Source texts of formatted documents:

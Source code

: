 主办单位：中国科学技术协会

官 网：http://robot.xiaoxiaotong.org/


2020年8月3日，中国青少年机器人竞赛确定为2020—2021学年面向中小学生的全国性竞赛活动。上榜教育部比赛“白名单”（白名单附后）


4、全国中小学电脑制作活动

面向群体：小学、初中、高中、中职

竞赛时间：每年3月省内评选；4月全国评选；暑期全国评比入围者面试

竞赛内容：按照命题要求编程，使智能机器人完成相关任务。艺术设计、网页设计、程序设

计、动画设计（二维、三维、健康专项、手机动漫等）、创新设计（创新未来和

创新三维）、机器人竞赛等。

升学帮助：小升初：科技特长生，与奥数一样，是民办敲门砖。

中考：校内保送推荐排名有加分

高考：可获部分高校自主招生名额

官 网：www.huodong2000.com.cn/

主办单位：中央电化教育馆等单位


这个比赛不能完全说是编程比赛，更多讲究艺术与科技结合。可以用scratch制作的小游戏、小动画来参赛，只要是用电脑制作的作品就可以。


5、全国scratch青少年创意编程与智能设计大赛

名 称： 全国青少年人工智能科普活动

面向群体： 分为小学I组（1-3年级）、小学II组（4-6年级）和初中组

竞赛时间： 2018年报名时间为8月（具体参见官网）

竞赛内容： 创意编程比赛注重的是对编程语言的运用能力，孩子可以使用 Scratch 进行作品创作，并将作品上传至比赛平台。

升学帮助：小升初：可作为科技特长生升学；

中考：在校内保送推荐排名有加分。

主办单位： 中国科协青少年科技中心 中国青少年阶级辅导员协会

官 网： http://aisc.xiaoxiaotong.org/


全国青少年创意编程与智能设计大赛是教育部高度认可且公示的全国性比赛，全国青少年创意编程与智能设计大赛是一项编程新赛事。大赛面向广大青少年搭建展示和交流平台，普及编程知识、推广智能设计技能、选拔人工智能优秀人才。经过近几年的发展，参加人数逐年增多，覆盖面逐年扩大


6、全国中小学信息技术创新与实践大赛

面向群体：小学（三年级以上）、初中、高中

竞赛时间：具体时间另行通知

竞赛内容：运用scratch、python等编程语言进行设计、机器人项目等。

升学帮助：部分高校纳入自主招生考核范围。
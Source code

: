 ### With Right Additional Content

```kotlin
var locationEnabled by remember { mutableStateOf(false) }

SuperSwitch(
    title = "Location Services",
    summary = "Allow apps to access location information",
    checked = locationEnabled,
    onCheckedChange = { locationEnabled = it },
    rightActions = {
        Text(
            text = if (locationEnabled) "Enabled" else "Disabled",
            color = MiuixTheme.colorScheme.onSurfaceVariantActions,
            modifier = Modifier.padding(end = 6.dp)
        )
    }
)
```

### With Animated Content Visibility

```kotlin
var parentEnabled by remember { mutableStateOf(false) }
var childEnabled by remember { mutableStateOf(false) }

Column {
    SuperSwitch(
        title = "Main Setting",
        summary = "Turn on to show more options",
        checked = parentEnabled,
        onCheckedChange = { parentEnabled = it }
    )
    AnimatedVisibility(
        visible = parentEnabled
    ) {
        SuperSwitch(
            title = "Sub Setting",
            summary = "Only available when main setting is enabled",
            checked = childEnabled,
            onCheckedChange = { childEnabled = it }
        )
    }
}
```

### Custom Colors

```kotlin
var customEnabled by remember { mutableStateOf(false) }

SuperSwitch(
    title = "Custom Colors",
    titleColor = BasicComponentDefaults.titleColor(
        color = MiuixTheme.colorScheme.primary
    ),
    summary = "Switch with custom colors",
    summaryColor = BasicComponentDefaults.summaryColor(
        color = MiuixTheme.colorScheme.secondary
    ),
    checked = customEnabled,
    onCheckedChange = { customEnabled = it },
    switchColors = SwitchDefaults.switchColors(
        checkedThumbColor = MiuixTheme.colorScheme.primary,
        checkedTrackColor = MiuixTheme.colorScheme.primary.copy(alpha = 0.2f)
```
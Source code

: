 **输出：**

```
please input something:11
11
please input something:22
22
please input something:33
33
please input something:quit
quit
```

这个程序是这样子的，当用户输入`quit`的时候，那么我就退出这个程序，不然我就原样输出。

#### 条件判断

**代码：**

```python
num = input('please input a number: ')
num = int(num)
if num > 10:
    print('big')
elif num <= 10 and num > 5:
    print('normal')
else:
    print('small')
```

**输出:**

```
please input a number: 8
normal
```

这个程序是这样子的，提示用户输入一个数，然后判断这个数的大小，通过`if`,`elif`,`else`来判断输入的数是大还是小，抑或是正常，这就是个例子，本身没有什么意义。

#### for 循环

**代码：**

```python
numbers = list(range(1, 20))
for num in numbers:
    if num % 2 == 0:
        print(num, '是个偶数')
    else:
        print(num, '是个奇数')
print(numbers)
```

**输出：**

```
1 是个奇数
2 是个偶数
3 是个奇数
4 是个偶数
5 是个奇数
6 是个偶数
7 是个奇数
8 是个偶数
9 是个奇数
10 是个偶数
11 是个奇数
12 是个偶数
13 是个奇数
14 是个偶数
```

EXERCISE INSTRUCTIONS: Your response should be the lines of the entries above that include the string "numbers".

OUTPUT BELOW:
numbers = list(range(1, 20))
for num in numbers:
print(numbers)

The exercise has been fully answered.